Exagération des sommes réclamées = abus de procédure

Lorsque vous intentez une action en justice ou lorsque vous adressez une demande reconventionnelle dans le cadre d’un recours en justice dirigé contre vous, vous devez vous assurer qu’il existe une proportion entre la preuve que vous êtes capable de justifier et la demande en tant que telle, à défaut de quoi vous vous exposerez à une condamnation pour abus de procédure.

L’abus de procédure est défini par l’article 51 du code de procédure civile dans les termes suivants :

« Les tribunaux peuvent à tout moment, sur demande et même d’office, déclarer qu’une demande en justice ou un autre acte de procédure est abusif.

L’abus peut résulter, sans égard à l’intention, d’une demande en justice ou d’un autre acte de procédure manifestement mal fondé, frivole ou dilatoire, ou d’un comportement vexatoire ou quérulent. Il peut aussi résulter de l’utilisation de la procédure de manière excessive ou déraisonnable ou de manière à nuire à autrui ou encore du détournement des fins de la justice, entre autres si cela a pour effet de limiter la liberté d’expression d’autrui dans le contexte de débats public ».

Si la Cour supérieure du Québec statue dans le sens d’un abus de procédure face à une réclamation manifestement exagérée (Vassiliou c. Charrette, 2021 QCCS 6070), tel n’a pas été le cas du juge de la Cour du Québec dans une décision en date du 17 janvier 2022 (Hôtel Clarendon inc. c. Lessard, 2021 QCCQ 785).

Dans la première décision, la demande reconventionnelle excessive du défendeur accompagnée par ses comportements abusifs en cours d’instance et en lien avec celle-ci, justifie l’octroi d’une réparation à hauteur de 9 918,32 $ mais au titre des honoraires d’avocats que le demandeur devait encourir uniquement.
En effet, la multiplication des reproches et des chefs de réclamation, le fait de réclamer des sommes exagérées et arbitraires pour justifier la résiliation unilatérale du contrat de bail mais aussi et surtout pour contraindre le demandeur à parvenir à un accord avantageux, ont été jugés suffisants pour justifier une condamnation à l’encontre du défendeur pour abus de procédure. Il y a ici dénaturalisation du recours et instrumentalisation de la procédure.
Dans la seconde décision, le juge a au contraire estimé que, bien que le caractère exagéré des sommes réclamées dans la demande était manifeste, ce seul élément ne permettait pas de conclure à un abus de procédure puisque le comportement des demandeurs était raisonnable et qu’il était question en l’espèce de questions de droit sérieuses. C’est ici que se situe toute la différence avec le fait de s’adresser de façon intègre à la Cour et le fait d’instrumentaliser l’appareil judiciaire afin de faire une pression indue sur la partie adverse.

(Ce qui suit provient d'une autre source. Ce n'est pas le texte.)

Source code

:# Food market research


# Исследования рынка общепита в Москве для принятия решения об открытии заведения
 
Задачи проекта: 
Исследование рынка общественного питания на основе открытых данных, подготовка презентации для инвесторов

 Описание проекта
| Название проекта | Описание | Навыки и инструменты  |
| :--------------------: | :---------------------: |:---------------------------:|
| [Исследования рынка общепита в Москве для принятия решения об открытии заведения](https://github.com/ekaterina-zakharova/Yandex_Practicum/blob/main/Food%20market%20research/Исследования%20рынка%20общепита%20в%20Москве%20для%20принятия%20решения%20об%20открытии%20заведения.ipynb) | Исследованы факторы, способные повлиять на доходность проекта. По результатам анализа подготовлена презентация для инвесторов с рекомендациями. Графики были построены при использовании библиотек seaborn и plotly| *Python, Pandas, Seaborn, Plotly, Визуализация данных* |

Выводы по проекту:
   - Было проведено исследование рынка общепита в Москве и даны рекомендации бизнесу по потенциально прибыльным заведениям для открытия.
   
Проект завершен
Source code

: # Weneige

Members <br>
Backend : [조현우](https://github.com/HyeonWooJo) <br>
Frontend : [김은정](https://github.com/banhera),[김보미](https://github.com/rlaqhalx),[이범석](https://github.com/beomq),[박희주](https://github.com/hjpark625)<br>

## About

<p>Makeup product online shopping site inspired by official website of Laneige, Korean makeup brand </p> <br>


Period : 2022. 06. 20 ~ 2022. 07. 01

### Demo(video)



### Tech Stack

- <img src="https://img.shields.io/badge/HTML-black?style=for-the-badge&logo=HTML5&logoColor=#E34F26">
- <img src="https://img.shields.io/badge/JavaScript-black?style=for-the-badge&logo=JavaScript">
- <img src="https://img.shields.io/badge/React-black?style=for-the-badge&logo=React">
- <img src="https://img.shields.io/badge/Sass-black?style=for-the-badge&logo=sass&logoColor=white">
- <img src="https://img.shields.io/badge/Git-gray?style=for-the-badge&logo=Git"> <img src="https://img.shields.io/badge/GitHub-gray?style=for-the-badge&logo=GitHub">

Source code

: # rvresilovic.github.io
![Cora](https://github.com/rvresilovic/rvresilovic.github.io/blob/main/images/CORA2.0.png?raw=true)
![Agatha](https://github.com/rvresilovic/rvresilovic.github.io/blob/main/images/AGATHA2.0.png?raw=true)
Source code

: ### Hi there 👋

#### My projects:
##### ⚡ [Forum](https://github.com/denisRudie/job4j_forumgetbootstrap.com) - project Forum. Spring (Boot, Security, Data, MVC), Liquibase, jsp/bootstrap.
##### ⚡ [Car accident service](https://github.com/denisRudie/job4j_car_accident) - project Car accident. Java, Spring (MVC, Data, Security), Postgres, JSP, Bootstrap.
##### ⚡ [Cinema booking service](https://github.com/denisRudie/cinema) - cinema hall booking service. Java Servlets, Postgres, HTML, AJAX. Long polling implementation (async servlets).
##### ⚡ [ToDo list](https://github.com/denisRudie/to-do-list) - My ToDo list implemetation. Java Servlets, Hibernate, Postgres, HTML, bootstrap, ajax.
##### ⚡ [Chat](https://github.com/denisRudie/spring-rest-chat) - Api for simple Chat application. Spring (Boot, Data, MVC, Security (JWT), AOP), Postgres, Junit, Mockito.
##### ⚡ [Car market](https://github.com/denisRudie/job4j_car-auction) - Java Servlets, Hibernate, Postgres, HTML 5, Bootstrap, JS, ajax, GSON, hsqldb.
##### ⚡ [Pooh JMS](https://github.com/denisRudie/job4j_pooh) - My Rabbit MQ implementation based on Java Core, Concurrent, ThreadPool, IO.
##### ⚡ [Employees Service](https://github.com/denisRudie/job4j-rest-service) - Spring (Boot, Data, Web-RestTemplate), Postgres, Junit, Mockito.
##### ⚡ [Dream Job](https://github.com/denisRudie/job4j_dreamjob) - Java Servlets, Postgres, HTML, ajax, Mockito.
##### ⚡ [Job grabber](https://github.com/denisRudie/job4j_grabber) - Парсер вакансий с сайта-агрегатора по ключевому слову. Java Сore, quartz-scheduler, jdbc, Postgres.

Il semblerait donc que le caractère exagéré des sommes réclamées vous expose à une condamnation pour abus de procédure, mais à la condition que votre comportement et agissement soient tout aussi abusifs.

REMARQUE : Cet article ne constitue pas un avis juridique. Il n’est utilisé que pour informer les lecteurs sur certains aspects du droit et litige fiscal.